Longest Increasing Subsequence

Introduction

LIS (Longest Increasing Subsequence) is a classic problem in dynamic programming. The problem is to find the length of the longest subsequence of a given sequence such that all elements of the subsequence are sorted in increasing order.

The subsequence is not necessarily contiguous or unique.
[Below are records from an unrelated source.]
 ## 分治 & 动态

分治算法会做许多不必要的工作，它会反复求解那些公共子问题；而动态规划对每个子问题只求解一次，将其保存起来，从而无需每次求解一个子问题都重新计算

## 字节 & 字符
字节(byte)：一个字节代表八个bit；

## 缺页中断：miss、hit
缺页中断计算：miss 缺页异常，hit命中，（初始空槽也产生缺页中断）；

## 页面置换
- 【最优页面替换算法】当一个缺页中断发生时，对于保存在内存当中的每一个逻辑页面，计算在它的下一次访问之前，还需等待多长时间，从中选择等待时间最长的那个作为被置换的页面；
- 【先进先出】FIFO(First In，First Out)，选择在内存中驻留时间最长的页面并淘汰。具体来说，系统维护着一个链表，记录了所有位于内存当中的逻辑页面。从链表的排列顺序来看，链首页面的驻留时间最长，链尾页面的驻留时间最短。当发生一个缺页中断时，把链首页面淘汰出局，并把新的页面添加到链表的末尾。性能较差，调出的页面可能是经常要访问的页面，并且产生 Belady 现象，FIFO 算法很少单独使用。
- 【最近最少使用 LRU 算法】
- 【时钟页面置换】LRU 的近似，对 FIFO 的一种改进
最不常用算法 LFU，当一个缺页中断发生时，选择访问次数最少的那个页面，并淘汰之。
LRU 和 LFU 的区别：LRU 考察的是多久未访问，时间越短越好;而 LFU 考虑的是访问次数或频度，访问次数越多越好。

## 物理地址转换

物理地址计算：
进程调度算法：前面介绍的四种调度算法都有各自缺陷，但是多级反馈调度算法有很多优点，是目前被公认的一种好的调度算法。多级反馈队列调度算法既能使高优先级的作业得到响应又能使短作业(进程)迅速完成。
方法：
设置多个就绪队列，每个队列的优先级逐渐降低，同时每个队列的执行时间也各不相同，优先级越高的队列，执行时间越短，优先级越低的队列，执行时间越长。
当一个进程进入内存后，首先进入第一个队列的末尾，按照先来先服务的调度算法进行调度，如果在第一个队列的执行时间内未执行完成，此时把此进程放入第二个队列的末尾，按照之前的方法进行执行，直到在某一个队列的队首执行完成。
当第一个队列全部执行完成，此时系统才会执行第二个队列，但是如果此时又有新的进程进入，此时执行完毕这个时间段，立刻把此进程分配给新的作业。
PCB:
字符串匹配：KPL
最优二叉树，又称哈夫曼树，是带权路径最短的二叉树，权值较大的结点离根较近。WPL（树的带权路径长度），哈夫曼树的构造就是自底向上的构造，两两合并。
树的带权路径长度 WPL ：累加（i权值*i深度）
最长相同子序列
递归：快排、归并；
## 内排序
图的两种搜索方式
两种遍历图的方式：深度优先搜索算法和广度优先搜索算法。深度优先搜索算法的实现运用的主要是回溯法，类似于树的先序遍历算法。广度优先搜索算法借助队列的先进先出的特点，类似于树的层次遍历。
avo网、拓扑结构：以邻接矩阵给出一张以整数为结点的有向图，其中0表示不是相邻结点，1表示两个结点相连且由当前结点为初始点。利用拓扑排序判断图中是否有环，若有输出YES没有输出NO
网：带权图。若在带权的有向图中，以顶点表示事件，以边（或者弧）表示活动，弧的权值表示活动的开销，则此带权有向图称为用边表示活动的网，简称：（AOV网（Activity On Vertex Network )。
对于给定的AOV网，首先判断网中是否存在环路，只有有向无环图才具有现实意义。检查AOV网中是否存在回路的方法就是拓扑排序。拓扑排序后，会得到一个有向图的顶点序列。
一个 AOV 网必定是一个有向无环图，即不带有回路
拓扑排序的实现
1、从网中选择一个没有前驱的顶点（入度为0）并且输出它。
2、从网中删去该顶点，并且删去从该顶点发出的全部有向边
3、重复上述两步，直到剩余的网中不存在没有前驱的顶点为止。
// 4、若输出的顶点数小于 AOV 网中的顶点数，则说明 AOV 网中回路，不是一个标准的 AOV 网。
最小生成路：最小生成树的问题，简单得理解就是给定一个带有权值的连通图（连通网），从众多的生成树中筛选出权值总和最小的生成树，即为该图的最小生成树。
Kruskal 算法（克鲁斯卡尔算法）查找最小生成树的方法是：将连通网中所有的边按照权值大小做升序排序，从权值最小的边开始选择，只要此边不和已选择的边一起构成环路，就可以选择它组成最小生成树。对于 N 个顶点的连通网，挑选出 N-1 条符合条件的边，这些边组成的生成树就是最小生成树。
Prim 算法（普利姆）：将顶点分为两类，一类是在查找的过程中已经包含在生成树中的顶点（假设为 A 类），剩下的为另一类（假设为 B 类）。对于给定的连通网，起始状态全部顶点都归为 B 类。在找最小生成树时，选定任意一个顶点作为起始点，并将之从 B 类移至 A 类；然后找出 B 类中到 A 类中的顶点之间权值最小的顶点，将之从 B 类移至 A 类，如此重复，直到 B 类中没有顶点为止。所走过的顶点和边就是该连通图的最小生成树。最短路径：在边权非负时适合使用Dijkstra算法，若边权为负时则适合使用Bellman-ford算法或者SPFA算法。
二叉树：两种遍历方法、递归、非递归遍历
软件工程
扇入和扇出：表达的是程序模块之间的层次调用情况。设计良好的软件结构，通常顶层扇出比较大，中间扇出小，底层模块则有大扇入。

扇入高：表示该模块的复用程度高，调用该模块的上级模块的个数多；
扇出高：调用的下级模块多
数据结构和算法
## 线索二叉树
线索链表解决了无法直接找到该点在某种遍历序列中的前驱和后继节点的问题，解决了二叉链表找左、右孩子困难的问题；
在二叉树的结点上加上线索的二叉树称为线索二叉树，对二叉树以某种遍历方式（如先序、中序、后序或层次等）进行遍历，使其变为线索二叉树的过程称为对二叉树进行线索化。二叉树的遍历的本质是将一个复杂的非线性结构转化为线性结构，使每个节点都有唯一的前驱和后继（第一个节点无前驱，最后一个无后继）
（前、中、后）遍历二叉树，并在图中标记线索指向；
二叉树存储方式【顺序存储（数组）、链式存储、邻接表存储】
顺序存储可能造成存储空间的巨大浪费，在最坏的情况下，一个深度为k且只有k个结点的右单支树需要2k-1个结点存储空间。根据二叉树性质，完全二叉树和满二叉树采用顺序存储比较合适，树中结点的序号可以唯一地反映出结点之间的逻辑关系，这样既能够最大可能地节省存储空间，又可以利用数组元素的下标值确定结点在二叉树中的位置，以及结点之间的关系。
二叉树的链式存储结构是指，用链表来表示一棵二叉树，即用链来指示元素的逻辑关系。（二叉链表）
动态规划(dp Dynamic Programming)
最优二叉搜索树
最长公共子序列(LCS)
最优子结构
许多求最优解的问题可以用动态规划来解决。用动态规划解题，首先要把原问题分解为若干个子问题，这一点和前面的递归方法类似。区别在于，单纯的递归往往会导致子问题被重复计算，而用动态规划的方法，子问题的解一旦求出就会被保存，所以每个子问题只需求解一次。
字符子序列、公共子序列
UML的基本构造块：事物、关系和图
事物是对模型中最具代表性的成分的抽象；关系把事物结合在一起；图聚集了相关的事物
The length of the subsequence is the number of elements in it.

For example:

Input: [10, 9, 2, 5, 3, 7, 101, 18]

Output: 4

Explanation: The longest increasing subsequence is [2, 3, 7, 101], therefore the length is 4.

Dynamic Programming

This solution is to use dynamic programming to solve the problem.

$$

dp[i] = \max(dp[i], dp[j] + 1)

$$

where $0 \leq j < i$ and $nums[j] < nums[i]$.

def lis(nums):

    if not nums:
        return 0

    n = len(nums)
    dp = [1] * n
    for i in range(n):
        for j in range(i):
            if nums[j] < nums[i]:
                dp[i] = max(dp[i], dp[j] + 1)
    return max(dp)

Real World Example

Input: [-1, 9, 0, 8, -5, 6, -24]

Output: 3

Explanation: The longest increasing subsequence is [-1, 0, 8] or [-1, 0, 6], therefore the length is 3.